Amyotha Hluttaw MP for Mandalay Region № 8 constituency
- In office 3 February 2016 – 1 February 2021

Speaker of the Assembly of the Union
- In office 31 January 2011 – 1 July 2013
- Deputy: Mya Nyein
- Preceded by: Position established
- Succeeded by: Shwe Mann

Speaker of the House of Nationalities
- In office 31 January 2011 – 29 January 2016
- Deputy: Mya Nyein
- Preceded by: Position established
- Succeeded by: Mahn Win Khaing Than

Amyotha Hluttaw MP for Mandalay Region № 9 constituency
- In office 31 January 2011 – 29 January 2016
- Preceded by: Position established
- Succeeded by: Maung Maung Swe

Minister of Culture
- In office 15 May 2006 – 30 March 2011
- Prime Minister: Soe Win Thein Sein
- Preceded by: Kyi Aung
- Succeeded by: Kyaw Hsan

Personal details
- Born: 1945 (age 80–81)
- Party: Union Solidarity and Development Party (left the party in 2018)

Military service
- Allegiance: Myanmar
- Branch/service: Myanmar Army
- Rank: Major General

= Khin Aung Myint =

Khin Aung Myint (ခင်အောင်မြင့်) is a Burmese politician and incumbent Amyotha Hluttaw MP for Mandalay Region № 8 constituency. He previously served as the first Speaker of the Assembly of the Union and Speaker of the Amyotha Hluttaw, the upper house of the Myanmar parliament. A senior official of the Myanmar military government and a major general, he was Director of Public Relations and Psychological Warfare in the Myanmar Ministry of Defense and was assigned as Minister of Culture after Kyi Aung in 2006.

==Early life and education==

Khin Aung Myint graduated from Rangoon University (now University of Yangon) in 1968. He was then commissioned as an infantry officer after finishing 10th in class of the 40th intake of the Officers Training School Hmawbi in 1970, making him a senior officer to the currently serving officials of the State Administrative Council including Senior General Min Aung Hlaing.

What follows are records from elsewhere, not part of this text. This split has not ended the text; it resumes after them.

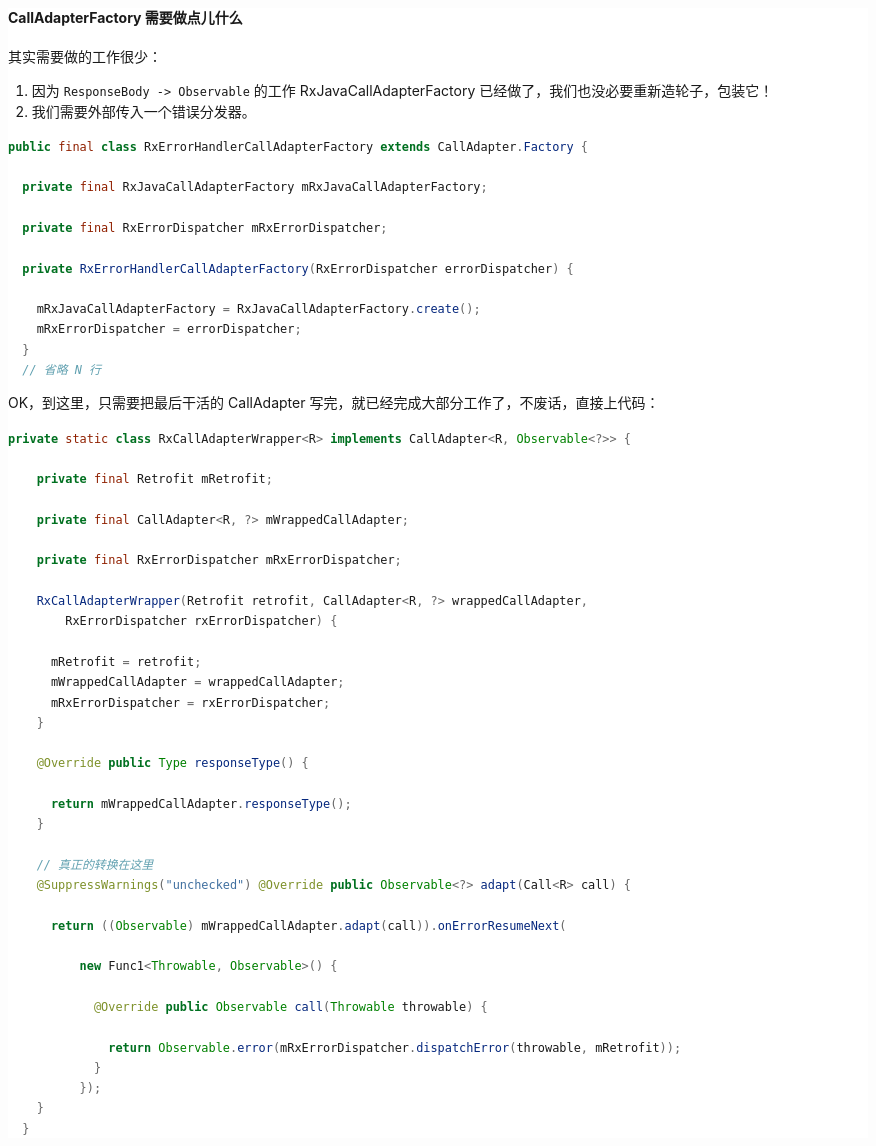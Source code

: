 

#### CallAdapterFactory 需要做点儿什么

其实需要做的工作很少：

1. 因为 `ResponseBody -> Observable` 的工作 RxJavaCallAdapterFactory 已经做了，我们也没必要重新造轮子，包装它！
2. 我们需要外部传入一个错误分发器。



```java
public final class RxErrorHandlerCallAdapterFactory extends CallAdapter.Factory {

  private final RxJavaCallAdapterFactory mRxJavaCallAdapterFactory;

  private final RxErrorDispatcher mRxErrorDispatcher;

  private RxErrorHandlerCallAdapterFactory(RxErrorDispatcher errorDispatcher) {

    mRxJavaCallAdapterFactory = RxJavaCallAdapterFactory.create();
    mRxErrorDispatcher = errorDispatcher;
  }
  // 省略 N 行
```



OK，到这里，只需要把最后干活的 CallAdapter 写完，就已经完成大部分工作了，不废话，直接上代码：



```java
private static class RxCallAdapterWrapper<R> implements CallAdapter<R, Observable<?>> {

    private final Retrofit mRetrofit;

    private final CallAdapter<R, ?> mWrappedCallAdapter;

    private final RxErrorDispatcher mRxErrorDispatcher;

    RxCallAdapterWrapper(Retrofit retrofit, CallAdapter<R, ?> wrappedCallAdapter,
        RxErrorDispatcher rxErrorDispatcher) {

      mRetrofit = retrofit;
      mWrappedCallAdapter = wrappedCallAdapter;
      mRxErrorDispatcher = rxErrorDispatcher;
    }

    @Override public Type responseType() {

      return mWrappedCallAdapter.responseType();
    }

  	// 真正的转换在这里
    @SuppressWarnings("unchecked") @Override public Observable<?> adapt(Call<R> call) {

      return ((Observable) mWrappedCallAdapter.adapt(call)).onErrorResumeNext(

          new Func1<Throwable, Observable>() {

            @Override public Observable call(Throwable throwable) {

              return Observable.error(mRxErrorDispatcher.dispatchError(throwable, mRetrofit));
            }
          });
    }
  }
```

His name is often confused with Khin Aung Myint's (Chief of Myanmar Air Force from 2013-2018) who is a graduate of the 20th intake of the Defence Services Academy.

==Career==

Khin Aung Myint served as the Director of Public Relations and Psychological Warfare in the Myanmar Ministry of Defense from 1997 to 2006 before being appointed as the Minister of Culture. He then served as the first and foremost Speaker of the Assembly of the Union (2011-2013) Speaker of the Amyotha Hluttaw, the upper house of the Myanmar parliament (2011-2016) since the establishment of the 2008 Constitution of Myanmar, leading the first democratic Hluttaw procession of the country. In a March 2012 interview with The Irrawaddy, he called corruption the biggest issue facing the country.